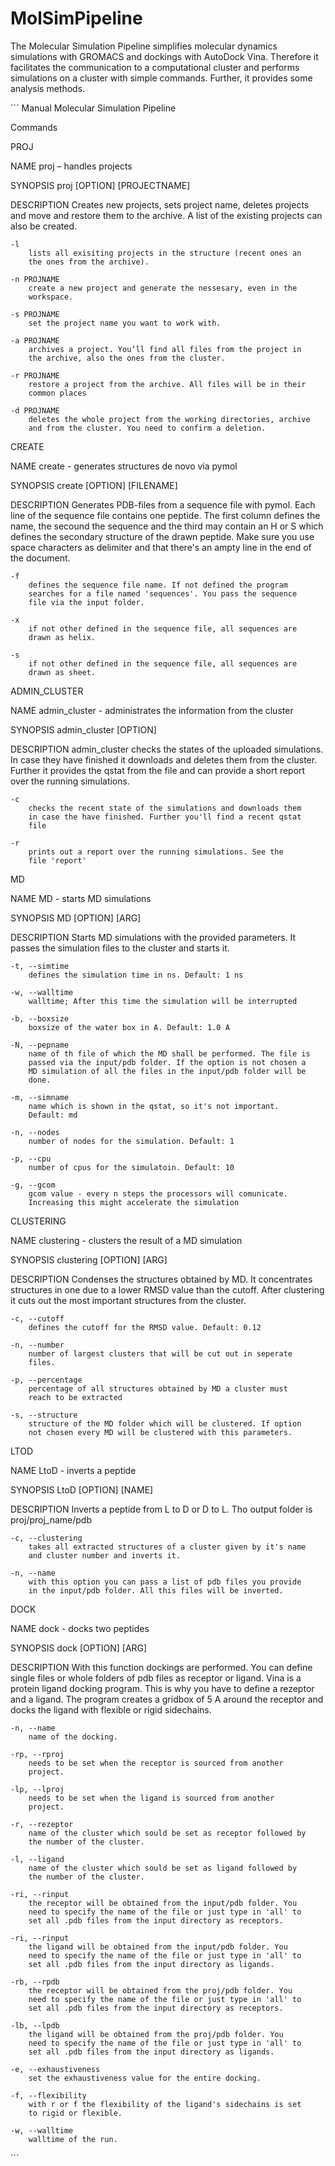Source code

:# MolSimPipeline
The Molecular Simulation Pipeline simplifies molecular dynamics simulations with GROMACS and dockings with AutoDock Vina. Therefore it facilitates the communication to a computational cluster and performs simulations on a cluster with simple commands. Further, it provides some analysis methods.

´´´
Manual Molecular Simulation Pipeline

Commands

PROJ

NAME
	proj – handles projects

SYNOPSIS
	proj [OPTION] [PROJECTNAME]

DESCRIPTION
	Creates new projects, sets project name, deletes projects and move
	and restore them to the archive. A list of the existing projects can
	also be created.

	-l
		lists all exisiting projects in the structure (recent ones an
		the ones from the archive).

	-n PROJNAME
		create a new project and generate the nessesary, even in the
		workspace.

	-s PROJNAME
		set the project name you want to work with.

	-a PROJNAME
		archives a project. You‘ll find all files from the project in
		the archive, also the ones from the cluster.

	-r PROJNAME
		restore a project from the archive. All files will be in their
		common places

	-d PROJNAME
		deletes the whole project from the working directories, archive
		and from the cluster. You need to confirm a deletion.



CREATE

NAME
	create - generates structures de novo via pymol

SYNOPSIS
	create [OPTION] [FILENAME]

DESCRIPTION
	Generates PDB-files from a sequence file with pymol. Each line of the
	sequence file contains one peptide. The first column defines the name,
	the secound the sequence and the third may contain an H or S which	
	defines the secondary structure of the drawn peptide. Make sure you use
	space characters as delimiter and that there's an ampty line in the end
	of the document.

	-f
		defines the sequence file name. If not defined the program
		searches for a file named 'sequences'. You pass the sequence
		file via the input folder.

	-x
		if not other defined in the sequence file, all sequences are
		drawn as helix.

	-s
		if not other defined in the sequence file, all sequences are
		drawn as sheet.


ADMIN_CLUSTER

NAME
	admin_cluster - administrates the information from the cluster

SYNOPSIS
	admin_cluster [OPTION]

DESCRIPTION
	admin_cluster checks the states of the uploaded simulations. In case
	they have finished it downloads and deletes them from the cluster.
	Further it provides the qstat from the file and can provide a short
	report over the running simulations.

	-c
		checks the recent state of the simulations and downloads them
		in case the have finished. Further you'll find a recent qstat
		file

	-r
		prints out a report over the running simulations. See the
		file 'report'


MD

NAME
	MD - starts MD simulations

SYNOPSIS
	MD [OPTION] [ARG]

DESCRIPTION
	Starts MD simulations with the provided parameters. It passes the
	simulation files to the cluster and starts it.

	-t, --simtime
		defines the simulation time in ns. Default: 1 ns

	-w, --walltime
		walltime; After this time the simulation will be interrupted

	-b, --boxsize
		boxsize of the water box in A. Default: 1.0 A

	-N, --pepname
		name of th file of which the MD shall be performed. The file is
		passed via the input/pdb folder. If the option is not chosen a
		MD simulation of all the files in the input/pdb folder will be
		done.

	-m, --simname
		name which is shown in the qstat, so it's not important.
		Default: md

	-n, --nodes
		number of nodes for the simulation. Default: 1

	-p, --cpu
		number of cpus for the simulatoin. Default: 10

	-g, --gcom
		gcom value - every n steps the processors will comunicate.
		Increasing this might accelerate the simulation


CLUSTERING

NAME
	clustering - clusters the result of a MD simulation

SYNOPSIS
	clustering [OPTION] [ARG]

DESCRIPTION
	Condenses the structures obtained by MD. It concentrates structures in
	one due to a lower RMSD value than the cutoff. After clustering it cuts
	out the most important structures from the cluster.

	-c, --cutoff
		defines the cutoff for the RMSD value. Default: 0.12

	-n, --number
		number of largest clusters that will be cut out in seperate
		files.

	-p, --percentage
		percentage of all structures obtained by MD a cluster must
		reach to be extracted

	-s, --structure
		structure of the MD folder which will be clustered. If option
		not chosen every MD will be clustered with this parameters.


LTOD

NAME
	LtoD - inverts a peptide

SYNOPSIS
	LtoD [OPTION] [NAME]

DESCRIPTION
	Inverts a peptide from L to D or D to L. Tho output folder is
	proj/proj_name/pdb

	-c, --clustering
		takes all extracted structures of a cluster given by it's name
		and cluster number and inverts it.

	-n, --name
		with this option you can pass a list of pdb files you provide
		in the input/pdb folder. All this files will be inverted.


DOCK

NAME
	dock - docks two peptides

SYNOPSIS
	dock [OPTION] [ARG]

DESCRIPTION
	With this function dockings are performed. You can define single files
	or whole folders of pdb files as receptor or ligand. Vina is a protein
	ligand docking program. This is why you have to define a rezeptor and a
	ligand. The program creates a gridbox of 5 A around the receptor and
	docks the ligand with flexible or rigid sidechains.

	-n, --name
		name of the docking.

	-rp, --rproj
		needs to be set when the receptor is sourced from another
		project.

	-lp, --lproj
		needs to be set when the ligand is sourced from another
		project.

	-r, --rezeptor
		name of the cluster which sould be set as receptor followed by
		the number of the cluster.

	-l, --ligand
		name of the cluster which sould be set as ligand followed by
		the number of the cluster.

	-ri, --rinput
		the receptor will be obtained from the input/pdb folder. You
		need to specify the name of the file or just type in 'all' to
		set all .pdb files from the input directory as receptors.

	-ri, --rinput
		the ligand will be obtained from the input/pdb folder. You
		need to specify the name of the file or just type in 'all' to
		set all .pdb files from the input directory as ligands.

	-rb, --rpdb
		the receptor will be obtained from the proj/pdb folder. You
		need to specify the name of the file or just type in 'all' to
		set all .pdb files from the input directory as receptors.

	-lb, --lpdb
		the ligand will be obtained from the proj/pdb folder. You
		need to specify the name of the file or just type in 'all' to
		set all .pdb files from the input directory as ligands.

	-e, --exhaustiveness
		set the exhaustiveness value for the entire docking.

	-f, --flexibility
		with r or f the flexibility of the ligand's sidechains is set
		to rigid or flexible.

	-w, --walltime
		walltime of the run.
´´´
★ ★ ★ ★ ★
## Task description
An exact copy of the entries above is needed, with the pictures removed.

## Solution to the problem
Source code

:# MolSimPipeline
The Molecular Simulation Pipeline simplifies molecular dynamics simulations with GROMACS and dockings with AutoDock Vina. Therefore it facilitates the communication to a computational cluster and performs simulations on a cluster with simple commands. Further, it provides some analysis methods.

´´´
Manual Molecular Simulation Pipeline

Commands

PROJ

NAME
	proj – handles projects

SYNOPSIS
	proj [OPTION] [PROJECTNAME]

DESCRIPTION
	Creates new projects, sets project name, deletes projects and move
	and restore them to the archive. A list of the existing projects can
	also be created.

	-l
		lists all exisiting projects in the structure (recent ones an
		the ones from the archive).

	-n PROJNAME
		create a new project and generate the nessesary, even in the
		workspace.

	-s PROJNAME
		set the project name you want to work with.

	-a PROJNAME
		archives a project. You‘ll find all files from the project in
		the archive, also the ones from the cluster.

	-r PROJNAME
		restore a project from the archive. All files will be in their
		common places

	-d PROJNAME
		deletes the whole project from the working directories, archive
		and from the cluster. You need to confirm a deletion.



CREATE

NAME
	create - generates structures de novo via pymol

SYNOPSIS
	create [OPTION] [FILENAME]

DESCRIPTION
	Generates PDB-files from a sequence file with pymol. Each line of the
	sequence file contains one peptide. The first column defines the name,
	the secound the sequence and the third may contain an H or S which	
	defines the secondary structure of the drawn peptide. Make sure you use
	space characters as delimiter and that there's an ampty line in the end
	of the document.

	-f
		defines the sequence file name. If not defined the program
		searches for a file named 'sequences'. You pass the sequence
		file via the input folder.

	-x
		if not other defined in the sequence file, all sequences are
		drawn as helix.

	-s
		if not other defined in the sequence file, all sequences are
		drawn as sheet.


ADMIN_CLUSTER

NAME
	admin_cluster - administrates the information from the cluster

SYNOPSIS
	admin_cluster [OPTION]

DESCRIPTION
	admin_cluster checks the states of the uploaded simulations. In case
	they have finished it downloads and deletes them from the cluster.
	Further it provides the qstat from the file and can provide a short
	report over the running simulations.

	-c
		checks the recent state of the simulations and downloads them
		in case the have finished. Further you'll find a recent qstat
		file

	-r
		prints out a report over the running simulations. See the
		file 'report'


MD

NAME
	MD - starts MD simulations

SYNOPSIS
	MD [OPTION] [ARG]

DESCRIPTION
	Starts MD simulations with the provided parameters. It passes the
	simulation files to the cluster and starts it.

	-t, --simtime
		defines the simulation time in ns. Default: 1 ns

	-w, --walltime
		walltime; After this time the simulation will be interrupted

	-b, --boxsize
		boxsize of the water box in A. Default: 1.0 A

	-N, --pepname
		name of th file of which the MD shall be performed. The file is
		passed via the input/pdb folder. If the option is not chosen a
		MD simulation of all the files in the input/pdb folder will be
		done.

	-m, --simname
		name which is shown in the qstat, so it's not important.
		Default: md

	-n, --nodes
		number of nodes for the simulation. Default: 1

	-p, --cpu
		number of cpus for the simulatoin. Default: 10

	-g, --gcom
		gcom value - every n steps the processors will comunicate.
		Increasing this might accelerate the simulation


CLUSTERING

NAME
	clustering - clusters the result of a MD simulation

SYNOPSIS
	clustering [OPTION] [ARG]

DESCRIPTION
	Condenses the structures obtained by MD. It concentrates structures in
	one due to a lower RMSD value than the cutoff. After clustering it cuts
	out the most important structures from the cluster.

	-c, --cutoff
		defines the cutoff for the RMSD value. Default: 0.12

	-n, --number
		number of largest clusters that will be cut out in seperate
		files.

	-p, --percentage
		percentage of all structures obtained by MD a cluster must
		reach to be extracted

	-s, --structure
		structure of the MD folder which will be clustered. If option
		not chosen every MD will be clustered with this parameters.


LTOD

NAME
	LtoD - inverts a peptide

SYNOPSIS
	LtoD [OPTION] [NAME]

DESCRIPTION
	Inverts a peptide from L to D or D to L. Tho output folder is
	proj/proj_name/pdb

	-c, --clustering
		takes all extracted structures of a cluster given by it's name
		and cluster number and inverts it.

	-n, --name
		with this option you can pass a list of pdb files you provide
		in the input/pdb folder. All this files will be inverted.


DOCK

NAME
	dock - docks two peptides

SYNOPSIS
	dock [OPTION] [ARG]

DESCRIPTION
	With this function dockings are performed. You can define single files
	or whole folders of pdb files as receptor or ligand. Vina is a protein
	ligand docking program. This is why you have to define a rezeptor and a
	ligand. The program creates a gridbox of 5 A around the receptor and
	docks the ligand with flexible or rigid sidechains.

	-n, --name
		name of the docking.

	-rp, --rproj
		needs to be set when the receptor is sourced from another
		project.

	-lp, --lproj
		needs to be set when the ligand is sourced from another
		project.

	-r, --rezeptor
		name of the cluster which sould be set as receptor followed by
		the number of the cluster.

	-l, --ligand
		name of the cluster which sould be set as ligand followed by
		the number of the cluster.

	-ri, --rinput
		the receptor will be obtained from the input/pdb folder. You
		need to specify the name of the file or just type in 'all' to
		set all .pdb files from the input directory as receptors.

	-ri, --rinput
		the ligand will be obtained from the input/pdb folder. You
		need to specify the name of the file or just type in 'all' to
		set all .pdb files from the input directory as ligands.

	-rb, --rpdb
		the receptor will be obtained from the proj/pdb folder. You
		need to specify the name of the file or just type in 'all' to
		set all .pdb files from the input directory as receptors.

	-lb, --lpdb
		the ligand will be obtained from the proj/pdb folder. You
		need to specify the name of the file or just type in 'all' to
		set all .pdb files from the input directory as ligands.

	-e, --exhaustiveness
		set the exhaustiveness value for the entire docking.

	-f, --flexibility
		with r or f the flexibility of the ligand's sidechains is set
		to rigid or flexible.

	-w, --walltime
		walltime of the run.
´´´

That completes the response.